Extracted records ::

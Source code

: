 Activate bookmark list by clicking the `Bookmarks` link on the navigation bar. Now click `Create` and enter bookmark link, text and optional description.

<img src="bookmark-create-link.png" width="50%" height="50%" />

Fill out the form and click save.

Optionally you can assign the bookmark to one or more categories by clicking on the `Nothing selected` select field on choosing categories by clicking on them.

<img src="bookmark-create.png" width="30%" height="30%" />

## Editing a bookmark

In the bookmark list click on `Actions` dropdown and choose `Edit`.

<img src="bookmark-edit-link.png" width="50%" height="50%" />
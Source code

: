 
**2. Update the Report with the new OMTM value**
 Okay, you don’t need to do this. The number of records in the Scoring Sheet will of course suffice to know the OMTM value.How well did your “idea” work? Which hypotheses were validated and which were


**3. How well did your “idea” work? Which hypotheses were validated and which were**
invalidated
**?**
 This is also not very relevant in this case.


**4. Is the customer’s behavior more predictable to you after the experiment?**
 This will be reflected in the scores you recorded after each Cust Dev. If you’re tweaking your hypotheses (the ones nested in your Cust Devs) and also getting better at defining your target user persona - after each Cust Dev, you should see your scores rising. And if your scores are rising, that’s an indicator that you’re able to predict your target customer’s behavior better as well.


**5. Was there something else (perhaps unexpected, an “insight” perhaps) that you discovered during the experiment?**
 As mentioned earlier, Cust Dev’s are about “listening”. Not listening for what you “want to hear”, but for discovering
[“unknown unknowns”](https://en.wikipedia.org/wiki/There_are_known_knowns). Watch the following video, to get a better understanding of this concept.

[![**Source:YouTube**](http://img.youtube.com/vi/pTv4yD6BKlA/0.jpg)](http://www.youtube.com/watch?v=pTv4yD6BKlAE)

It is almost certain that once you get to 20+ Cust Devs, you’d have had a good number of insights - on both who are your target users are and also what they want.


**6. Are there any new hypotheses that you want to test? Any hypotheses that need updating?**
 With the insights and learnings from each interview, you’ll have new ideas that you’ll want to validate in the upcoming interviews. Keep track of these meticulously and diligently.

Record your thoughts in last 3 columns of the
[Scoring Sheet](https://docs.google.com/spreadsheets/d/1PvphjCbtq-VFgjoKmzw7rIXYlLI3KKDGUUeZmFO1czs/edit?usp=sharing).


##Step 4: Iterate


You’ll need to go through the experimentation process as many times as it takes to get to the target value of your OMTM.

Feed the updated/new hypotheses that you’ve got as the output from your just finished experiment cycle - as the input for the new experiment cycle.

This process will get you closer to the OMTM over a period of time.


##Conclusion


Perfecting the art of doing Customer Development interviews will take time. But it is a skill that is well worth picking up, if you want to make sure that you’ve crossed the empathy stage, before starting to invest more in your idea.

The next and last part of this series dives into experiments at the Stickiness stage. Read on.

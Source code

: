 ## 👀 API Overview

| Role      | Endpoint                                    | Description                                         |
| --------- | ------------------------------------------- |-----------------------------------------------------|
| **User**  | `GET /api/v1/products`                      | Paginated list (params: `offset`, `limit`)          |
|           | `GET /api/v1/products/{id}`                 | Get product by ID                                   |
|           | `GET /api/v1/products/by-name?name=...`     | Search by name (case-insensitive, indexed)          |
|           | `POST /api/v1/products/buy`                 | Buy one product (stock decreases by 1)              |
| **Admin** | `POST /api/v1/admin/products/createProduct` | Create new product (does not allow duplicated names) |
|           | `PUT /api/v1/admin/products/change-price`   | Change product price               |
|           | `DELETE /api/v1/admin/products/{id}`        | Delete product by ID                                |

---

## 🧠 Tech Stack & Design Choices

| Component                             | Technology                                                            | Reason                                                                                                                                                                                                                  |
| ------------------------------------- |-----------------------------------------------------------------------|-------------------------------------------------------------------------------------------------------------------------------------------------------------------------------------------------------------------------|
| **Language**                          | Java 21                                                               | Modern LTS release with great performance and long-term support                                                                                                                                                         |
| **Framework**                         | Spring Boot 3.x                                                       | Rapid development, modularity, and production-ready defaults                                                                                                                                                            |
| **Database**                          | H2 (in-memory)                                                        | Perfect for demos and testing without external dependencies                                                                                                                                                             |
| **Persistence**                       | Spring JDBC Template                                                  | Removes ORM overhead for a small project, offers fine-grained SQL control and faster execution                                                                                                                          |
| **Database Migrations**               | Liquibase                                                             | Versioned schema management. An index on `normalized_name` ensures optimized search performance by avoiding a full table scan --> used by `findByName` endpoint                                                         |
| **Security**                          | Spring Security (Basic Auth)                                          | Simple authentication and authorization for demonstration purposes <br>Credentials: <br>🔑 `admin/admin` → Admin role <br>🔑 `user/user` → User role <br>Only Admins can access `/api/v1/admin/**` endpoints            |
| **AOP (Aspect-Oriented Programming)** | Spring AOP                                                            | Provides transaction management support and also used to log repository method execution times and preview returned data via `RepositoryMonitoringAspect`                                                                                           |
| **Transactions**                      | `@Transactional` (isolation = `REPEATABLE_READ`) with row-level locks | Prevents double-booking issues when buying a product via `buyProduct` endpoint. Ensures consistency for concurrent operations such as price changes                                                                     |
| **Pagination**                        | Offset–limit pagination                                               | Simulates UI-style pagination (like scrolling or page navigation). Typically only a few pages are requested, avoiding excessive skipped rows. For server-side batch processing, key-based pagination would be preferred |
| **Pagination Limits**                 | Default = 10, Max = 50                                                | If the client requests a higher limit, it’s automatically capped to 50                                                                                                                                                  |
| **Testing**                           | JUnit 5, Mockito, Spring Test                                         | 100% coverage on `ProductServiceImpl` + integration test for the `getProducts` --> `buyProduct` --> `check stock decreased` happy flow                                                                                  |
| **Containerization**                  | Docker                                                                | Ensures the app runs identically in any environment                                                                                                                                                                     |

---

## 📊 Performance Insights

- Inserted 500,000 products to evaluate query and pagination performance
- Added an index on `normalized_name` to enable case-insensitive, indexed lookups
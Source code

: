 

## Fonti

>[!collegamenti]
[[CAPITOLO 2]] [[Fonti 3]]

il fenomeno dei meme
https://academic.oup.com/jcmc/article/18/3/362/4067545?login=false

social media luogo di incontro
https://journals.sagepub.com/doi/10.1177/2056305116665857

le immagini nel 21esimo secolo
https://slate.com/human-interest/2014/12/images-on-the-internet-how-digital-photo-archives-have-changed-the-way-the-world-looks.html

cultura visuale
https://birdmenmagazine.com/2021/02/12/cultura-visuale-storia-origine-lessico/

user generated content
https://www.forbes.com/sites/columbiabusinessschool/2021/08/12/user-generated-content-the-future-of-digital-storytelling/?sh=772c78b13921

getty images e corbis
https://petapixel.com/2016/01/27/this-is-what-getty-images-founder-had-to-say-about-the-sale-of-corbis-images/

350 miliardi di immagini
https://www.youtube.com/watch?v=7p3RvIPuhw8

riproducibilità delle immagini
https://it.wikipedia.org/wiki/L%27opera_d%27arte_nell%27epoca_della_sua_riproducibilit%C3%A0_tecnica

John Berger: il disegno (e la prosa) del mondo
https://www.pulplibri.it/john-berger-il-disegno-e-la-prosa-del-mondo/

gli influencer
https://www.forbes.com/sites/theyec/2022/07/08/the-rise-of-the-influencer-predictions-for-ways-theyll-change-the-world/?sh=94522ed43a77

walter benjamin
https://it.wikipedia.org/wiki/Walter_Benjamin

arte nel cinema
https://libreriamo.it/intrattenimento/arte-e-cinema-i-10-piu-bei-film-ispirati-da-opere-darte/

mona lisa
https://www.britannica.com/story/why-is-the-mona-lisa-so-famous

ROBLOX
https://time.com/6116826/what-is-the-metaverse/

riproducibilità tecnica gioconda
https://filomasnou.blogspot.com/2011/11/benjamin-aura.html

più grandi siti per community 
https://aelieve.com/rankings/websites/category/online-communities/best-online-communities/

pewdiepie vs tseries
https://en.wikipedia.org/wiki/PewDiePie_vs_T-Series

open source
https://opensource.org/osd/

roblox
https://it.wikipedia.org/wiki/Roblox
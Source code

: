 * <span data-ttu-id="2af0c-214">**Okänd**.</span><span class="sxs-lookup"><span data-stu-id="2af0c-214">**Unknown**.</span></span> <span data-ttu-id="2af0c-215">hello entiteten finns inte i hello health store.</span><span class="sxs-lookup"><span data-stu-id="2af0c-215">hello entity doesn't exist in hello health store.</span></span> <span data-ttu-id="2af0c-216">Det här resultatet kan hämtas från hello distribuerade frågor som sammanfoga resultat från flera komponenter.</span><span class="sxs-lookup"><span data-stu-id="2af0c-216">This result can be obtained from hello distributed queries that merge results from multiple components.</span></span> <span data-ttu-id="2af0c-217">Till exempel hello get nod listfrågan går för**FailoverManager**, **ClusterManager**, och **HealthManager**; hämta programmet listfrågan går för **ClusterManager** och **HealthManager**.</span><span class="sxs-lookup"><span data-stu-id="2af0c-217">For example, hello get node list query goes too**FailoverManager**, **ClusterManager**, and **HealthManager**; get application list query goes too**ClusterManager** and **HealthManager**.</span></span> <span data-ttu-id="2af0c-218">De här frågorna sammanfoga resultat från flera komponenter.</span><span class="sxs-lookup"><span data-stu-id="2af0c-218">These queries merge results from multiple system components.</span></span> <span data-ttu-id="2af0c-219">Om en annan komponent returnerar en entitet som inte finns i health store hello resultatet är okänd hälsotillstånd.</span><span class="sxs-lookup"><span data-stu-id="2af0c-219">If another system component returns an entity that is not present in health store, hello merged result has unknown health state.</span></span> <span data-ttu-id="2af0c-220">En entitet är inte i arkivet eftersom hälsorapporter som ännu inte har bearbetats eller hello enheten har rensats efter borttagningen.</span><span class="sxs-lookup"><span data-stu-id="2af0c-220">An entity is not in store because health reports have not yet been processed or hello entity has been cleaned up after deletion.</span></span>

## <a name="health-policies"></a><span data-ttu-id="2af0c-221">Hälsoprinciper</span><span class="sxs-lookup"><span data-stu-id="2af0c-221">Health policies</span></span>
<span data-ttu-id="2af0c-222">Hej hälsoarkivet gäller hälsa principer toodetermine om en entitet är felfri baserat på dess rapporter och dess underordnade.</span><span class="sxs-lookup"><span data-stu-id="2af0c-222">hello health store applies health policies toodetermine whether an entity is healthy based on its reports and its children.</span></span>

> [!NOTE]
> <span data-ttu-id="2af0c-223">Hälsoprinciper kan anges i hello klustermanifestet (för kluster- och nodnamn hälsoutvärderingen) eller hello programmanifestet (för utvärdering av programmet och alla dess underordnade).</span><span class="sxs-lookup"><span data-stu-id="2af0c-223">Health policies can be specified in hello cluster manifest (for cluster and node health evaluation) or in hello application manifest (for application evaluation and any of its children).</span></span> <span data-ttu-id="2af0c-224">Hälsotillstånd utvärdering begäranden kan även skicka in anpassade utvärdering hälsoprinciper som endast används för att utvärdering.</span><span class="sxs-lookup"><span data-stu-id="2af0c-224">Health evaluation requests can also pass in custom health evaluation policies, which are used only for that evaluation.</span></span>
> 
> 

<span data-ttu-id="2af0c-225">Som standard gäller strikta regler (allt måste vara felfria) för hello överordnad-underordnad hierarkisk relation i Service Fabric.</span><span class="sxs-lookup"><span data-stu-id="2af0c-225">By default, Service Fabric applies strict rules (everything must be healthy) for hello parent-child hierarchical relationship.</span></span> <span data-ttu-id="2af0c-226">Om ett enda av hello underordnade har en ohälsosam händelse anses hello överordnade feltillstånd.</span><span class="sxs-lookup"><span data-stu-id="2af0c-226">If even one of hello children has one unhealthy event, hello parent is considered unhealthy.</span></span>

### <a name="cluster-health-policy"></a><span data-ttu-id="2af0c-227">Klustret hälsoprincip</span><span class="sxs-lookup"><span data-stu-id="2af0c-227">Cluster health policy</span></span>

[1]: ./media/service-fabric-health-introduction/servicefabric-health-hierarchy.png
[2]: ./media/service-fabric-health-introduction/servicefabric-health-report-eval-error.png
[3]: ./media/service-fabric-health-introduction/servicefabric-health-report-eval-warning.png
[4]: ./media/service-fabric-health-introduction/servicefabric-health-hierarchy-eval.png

Task brief ::
Copy, please, exactly the lines that start at the first line of the data and end at the line containing "Fill out the form and click save.", both kept and no others.

Exercise result ::
Source code

: Activate bookmark list by clicking the `Bookmarks` link on the navigation bar. Now click `Create` and enter bookmark link, text and optional description.

<img src="bookmark-create-link.png" width="50%" height="50%" />

Fill out the form and click save.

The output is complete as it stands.